About this exercise: Lines with the word "Validation": copy all of them from the entries below.

Given records:

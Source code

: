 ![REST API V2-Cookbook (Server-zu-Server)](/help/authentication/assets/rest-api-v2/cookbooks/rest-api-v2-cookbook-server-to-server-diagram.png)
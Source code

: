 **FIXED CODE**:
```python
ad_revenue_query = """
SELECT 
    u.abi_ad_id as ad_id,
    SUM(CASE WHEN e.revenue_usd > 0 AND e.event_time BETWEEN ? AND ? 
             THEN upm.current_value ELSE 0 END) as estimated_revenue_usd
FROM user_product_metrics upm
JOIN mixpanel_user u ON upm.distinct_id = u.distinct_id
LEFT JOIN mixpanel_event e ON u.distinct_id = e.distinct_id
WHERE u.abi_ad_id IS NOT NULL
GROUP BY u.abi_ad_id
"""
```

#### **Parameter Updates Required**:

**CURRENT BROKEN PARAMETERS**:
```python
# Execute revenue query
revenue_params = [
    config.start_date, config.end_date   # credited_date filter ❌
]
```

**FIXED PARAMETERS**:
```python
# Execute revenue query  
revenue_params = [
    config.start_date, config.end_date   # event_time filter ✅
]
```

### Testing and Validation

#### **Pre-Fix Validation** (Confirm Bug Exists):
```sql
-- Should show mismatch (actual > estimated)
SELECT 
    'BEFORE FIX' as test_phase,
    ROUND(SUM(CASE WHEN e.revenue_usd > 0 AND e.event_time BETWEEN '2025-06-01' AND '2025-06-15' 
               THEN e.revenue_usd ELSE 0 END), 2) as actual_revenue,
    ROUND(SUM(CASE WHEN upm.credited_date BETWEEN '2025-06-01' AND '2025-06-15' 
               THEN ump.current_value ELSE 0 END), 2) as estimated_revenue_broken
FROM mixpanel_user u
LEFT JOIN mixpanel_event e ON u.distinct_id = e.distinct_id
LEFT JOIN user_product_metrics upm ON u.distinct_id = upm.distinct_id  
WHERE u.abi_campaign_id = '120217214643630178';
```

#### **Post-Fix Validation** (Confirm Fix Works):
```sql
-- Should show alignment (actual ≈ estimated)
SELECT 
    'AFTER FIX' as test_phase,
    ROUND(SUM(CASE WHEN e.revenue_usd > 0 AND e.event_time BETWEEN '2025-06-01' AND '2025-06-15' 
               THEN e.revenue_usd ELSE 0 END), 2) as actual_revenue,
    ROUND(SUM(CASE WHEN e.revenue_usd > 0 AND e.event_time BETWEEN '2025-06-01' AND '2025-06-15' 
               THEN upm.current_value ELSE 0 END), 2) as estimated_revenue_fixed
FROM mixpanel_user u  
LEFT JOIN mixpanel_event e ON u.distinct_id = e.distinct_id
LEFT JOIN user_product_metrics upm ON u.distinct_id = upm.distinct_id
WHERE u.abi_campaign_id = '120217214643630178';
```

Your solution:
### Testing and Validation
#### **Pre-Fix Validation** (Confirm Bug Exists):
#### **Post-Fix Validation** (Confirm Fix Works):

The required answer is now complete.